I wish to find the variance of the ML estimators for a linear model for data which is distributed according to a Poisson distribution.
$$p_i(O_i;E) = \frac{E^{O_i} \exp(-E)}{O_i!}$$
I've found how to construct the MLE and find its variance[1] when I only wish to find its expected value from $N$ observations $O_1, \dots, O_N$:
$$\hat{E} = \frac 1 N \sum_{i=1}^N O_i $$
$$\mathrm{var}(\hat{E}) = \left. \left[ -\frac{\partial^2 \ln L}{\partial E^2} \right]^{-1} \right |_{E=\hat{E}} = \frac{\hat{E}^2}{\sum_{i=1}^N O_i} $$
I would like to generalise this to where the expected value is now a linear function.

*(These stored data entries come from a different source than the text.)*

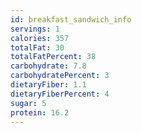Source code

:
 ```yaml
---
id: breakfast_sandwich_info
servings: 1
calories: 357
totalFat: 30
totalFatPercent: 38
carbohydrate: 7.8
carbohydratePercent: 3
dietaryFiber: 1.1
dietaryFiberPercent: 4
sugar: 5
protein: 16.2
---
```

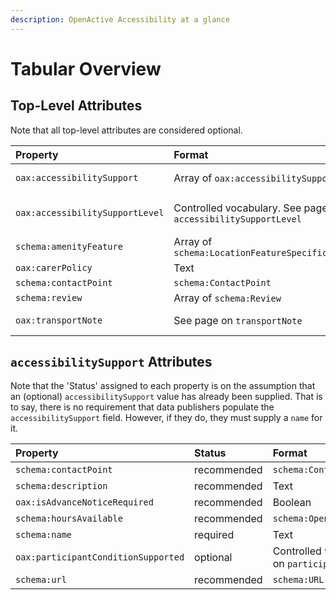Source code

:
 ```yaml
---
description: OpenActive Accessibility at a glance
---
```


# Tabular Overview

## Top-Level Attributes

Note that all top-level attributes are considered optional.

| Property | Format | Notes |
| :--- | :--- | :--- |
| `oax:accessibilitySupport` | Array of `oax:accessibilitySupport` | See further below |
| `oax:accessibilitySupportLevel` | Controlled vocabulary. See page on `accessibilitySupportLevel` | For opportunities only |
| `schema:amenityFeature` | Array of `schema:LocationFeatureSpecification` |  |
| `oax:carerPolicy` | Text |  |
| `schema:contactPoint` | `schema:ContactPoint` |  |
| `schema:review` | Array of `schema:Review` |  |
| `oax:transportNote` | See page on `transportNote` | For places only. |

## `accessibilitySupport` Attributes

Note that the 'Status' assigned to each property is on the assumption that an \(optional\) `accessibilitySupport` value has already been supplied. That is to say, there is no requirement that data publishers populate the `accessibilitySupport` field. However, if they do, they must supply a `name` for it.

| Property | Status | Format |
| :--- | :--- | :--- |
| `schema:contactPoint` | recommended | `schema:ContactPoint` |
| `schema:description` | recommended | Text |
| `oax:isAdvanceNoticeRequired` | recommended | Boolean |
| `schema:hoursAvailable` | recommended | `schema:OpeningHoursSpecification` |
| `schema:name` | required | Text |
| `oax:participantConditionSupported` | optional | Controlled vocabulary. See page on `participantConditionSupported` |
| `schema:url` | recommended | `schema:URL` |

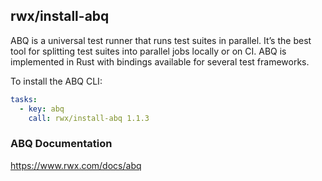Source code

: ## rwx/install-abq

ABQ is a universal test runner that runs test suites in parallel. It’s the best tool for splitting test suites into parallel jobs locally or on CI. ABQ is implemented in Rust with bindings available for several test frameworks.

To install the ABQ CLI:

```yaml
tasks:
  - key: abq
    call: rwx/install-abq 1.1.3
```

### ABQ Documentation

https://www.rwx.com/docs/abq
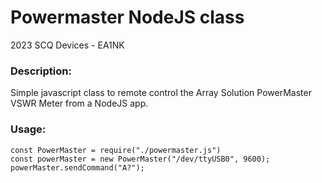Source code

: # Powermaster NodeJS class
2023 SCQ Devices - EA1NK

### Description:

Simple javascript class to remote control the Array Solution PowerMaster VSWR Meter from a NodeJS app.

### Usage:
```
const PowerMaster = require("./powermaster.js")
const powerMaster = new PowerMaster("/dev/ttyUSB0", 9600);
powerMaster.sendCommand("A?");
```
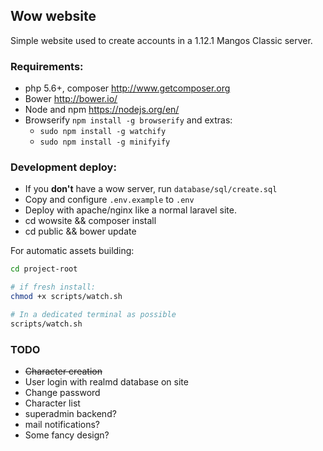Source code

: ## Wow website

Simple website used to create accounts in a 1.12.1 Mangos Classic server.

### Requirements:

- php 5.6+, composer http://www.getcomposer.org
- Bower http://bower.io/
- Node and npm https://nodejs.org/en/
- Browserify ```npm install -g browserify``` and extras:
	- ```sudo npm install -g watchify```
	- ```sudo npm install -g minifyify```

### Development deploy:

- If you **don't** have a wow server, run ```database/sql/create.sql```
- Copy and configure ```.env.example``` to ```.env```
- Deploy with apache/nginx like a normal laravel site.
- cd wowsite && composer install
- cd public && bower update

For automatic assets building:

```bash 
cd project-root

# if fresh install:
chmod +x scripts/watch.sh 

# In a dedicated terminal as possible
scripts/watch.sh
```

### TODO

- ~~Character creation~~
- User login with realmd database on site
- Change password
- Character list
- superadmin backend?
- mail notifications?
- Some fancy design?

$$P_i(O_i;a_1, a_2;x_i) = \frac{(a_1+a_2x_i)^{O_i} \exp(-(a_1+a_2x_i))}{O_i!}$$
where $x$ is some independent variable.
I can find $\frac{\partial L}{\partial a_1}=0$, and $\frac{\partial L}{\partial a_2}=0$, and see that I must numerically solve
$$N=\sum_{i=1}^N\frac{O_i}{a_1+a_2x_i} $$
and
$$\sum_{i=1}^Nx_i = \sum_{i=1}^N\frac{O_ix_i}{a_1+a_2x_i} $$
to find $a_1$ and $a_2$.
How can I now find the variance of $a_1$ and $a_2$?
In $\S$7.3 of [1], Martin states that the variance matrix, $\mathbf{V}$, for a multivariate distribution is the inverse of the $\mathbf{M}$ matrix where
$$M_{ij} = -N \mathrm{E}\left[ \frac{\partial^2 \ln P(O; \theta_1, \theta_2,\dots,\theta_p)}{\partial \theta_i \, \partial \theta_j} \right] $$
where $\mathrm{E}[\dots]$ is the expectation value and $N$ is the number of observations.
If I use this definition, I get a whole lot of $x$'s which I don't know what to do with.
I've also just found [2; eqn 47], in which the author also says that the variance matrix, $\mathbf{V}$, for a multivariate distribution is the inverse of the $\mathbf{M}$ matrix, except this time, where
$$M_{ij} = -\frac{\partial^2 \ln L}{\partial \theta_i\,\partial\theta_j}$$
Which is right? Is there another method?
[1] Martin (2012), Statistics for Physical Scientists: An Introduction, $\S$7.2
Best Answer
Deadlock broken by Barlow[1].
The matrix of the variances of the ML estimators is given as the inverse of the M matrix, where
$$M_{ij} = \left. -\frac{\partial^2 \ln L}{\partial a_i \partial a_j}\right|_{a=\hat{a}}$$
It all seems self-consistent, and is valid in the limit of large $N$.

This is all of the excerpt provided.